This post is one in a series of stuff formally trained programmers know – the rest of the series can be found in the series index.
Binary Search Tree
In the previous post, we covered a Binary Tree, which is about the shape of storing the data. The Binary Search Tree (BST) is a further enhancement to that structure.
The first important change is that the data we are storing needs a key; if we have a basic type like a string or number then the value itself can be the key and if we have a more complex class, then we need to define a key in that structure or we need to build a unique key for each item.
The second change is a way to compare those keys which is crucial for the performance of the data structure.

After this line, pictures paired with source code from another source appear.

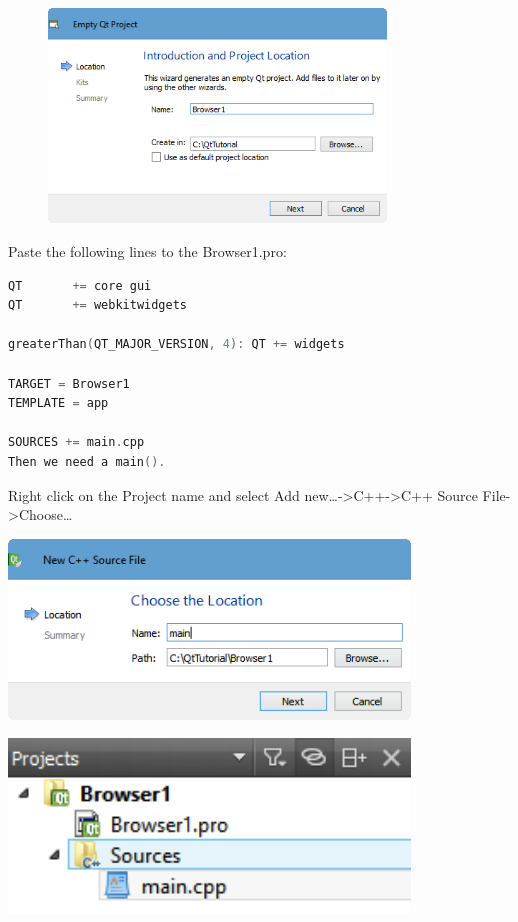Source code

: \begin{figure}[htbp]
\centering
\includegraphics[width=0.8\textwidth]{../manuscript/images/Browser1_Empty_Project}
\caption{}
\end{figure}

Paste the following lines to the Browser1.pro:

\begin{lstlisting}[language=c++, numbers=none]
QT       += core gui
QT       += webkitwidgets

greaterThan(QT_MAJOR_VERSION, 4): QT += widgets

TARGET = Browser1
TEMPLATE = app

SOURCES += main.cpp
Then we need a main().
\end{lstlisting}

Right click on the Project name and select Add
new\ldots{}-\textgreater{}C++-\textgreater{}C++ Source
File-\textgreater{}Choose\ldots{}


\includegraphics[width=0.8\textwidth]{../manuscript/images/main_cpp}

\includegraphics[width=0.8\textwidth]{../manuscript/images/Browser1_files}


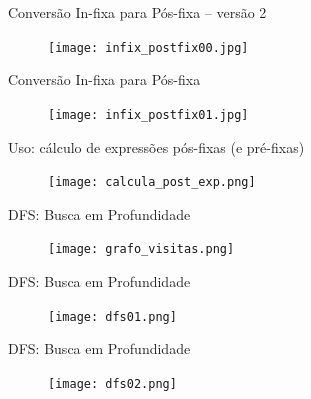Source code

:\begin{frame}[c]{Conversão In-fixa para Pós-fixa -- versão 2} 

		   	\begin{figure}[!htpb]
				\centering
				\texttt{[image: infix\_postfix00.jpg]}
			\end{figure} 

\end{frame}



\begin{frame}[c]{Conversão In-fixa para Pós-fixa} 

		   	\begin{figure}[!htpb]
				\centering
				\texttt{[image: infix\_postfix01.jpg]}
			\end{figure} 
\end{frame}



\begin{frame}[c]{Uso: cálculo de  expressões pós-fixas (e pré-fixas)} 

		   	\begin{figure}[!htpb]
				\centering
				\texttt{[image: calcula\_post\_exp.png]}
			\end{figure} 
\end{frame}


\begin{frame}[c]{DFS: Busca em Profundidade} 

		   	\begin{figure}[!htpb]
				\centering
				\texttt{[image: grafo\_visitas.png]}
			\end{figure} 
\end{frame}



\begin{frame}[c]{DFS: Busca em Profundidade} 

		   	\begin{figure}[!htpb]
				\centering
				\texttt{[image: dfs01.png]}
			\end{figure} 
\end{frame}



\begin{frame}[c]{DFS: Busca em Profundidade} 

		   	\begin{figure}[!htpb]
				\centering
				\texttt{[image: dfs02.png]}
			\end{figure} 
\end{frame}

Numbers are easiest since we can easily compare which is larger and smaller.
The third and final change is the way we store the items; the left node's key will always be smaller than the parent nodes key and the right node's key will be larger than the parent node.
As an example, here is a BST using just numbers as keys:
Note that all nodes to the left are smaller than their parent and all parents above that.
So, why should we care about a BST? We should care because searching is really performant in it as each time you move a depth down, you eliminate approximately 50% of the potential nodes.
So, for example, if we wanted to find the item in our example with the key 66, we could start at the root (50) and move right. At that point, we have eliminated 8 possible nodes immediately. The next is to the left from the node with the 70 (total possible nodes removed 12). Next is to the right of the node with the value of 65, and then to 66 to the left of 67. So we found the node with 5 steps.
Going to Big O Notation, this means we achieved a performance of close to O(log n). It is possible to have a worst case of O(n), when the tree is not Optimal or Unbalanced.
Balanced versus Unbalanced
In the above example we have a binary search tree which is Optimal, i.e. it has the lowest depth needed. Below we can see a totally valid BST; Each child node is to the right of the parent because it is bigger than the parent.
This, however, will result in a O(n) search performance which is not ideal. The solution is to rebalance the BST and for our example above we can end up with multiple end states (I'll show two below). The key takeaway is that we go from a depth of 5 to a depth of 3.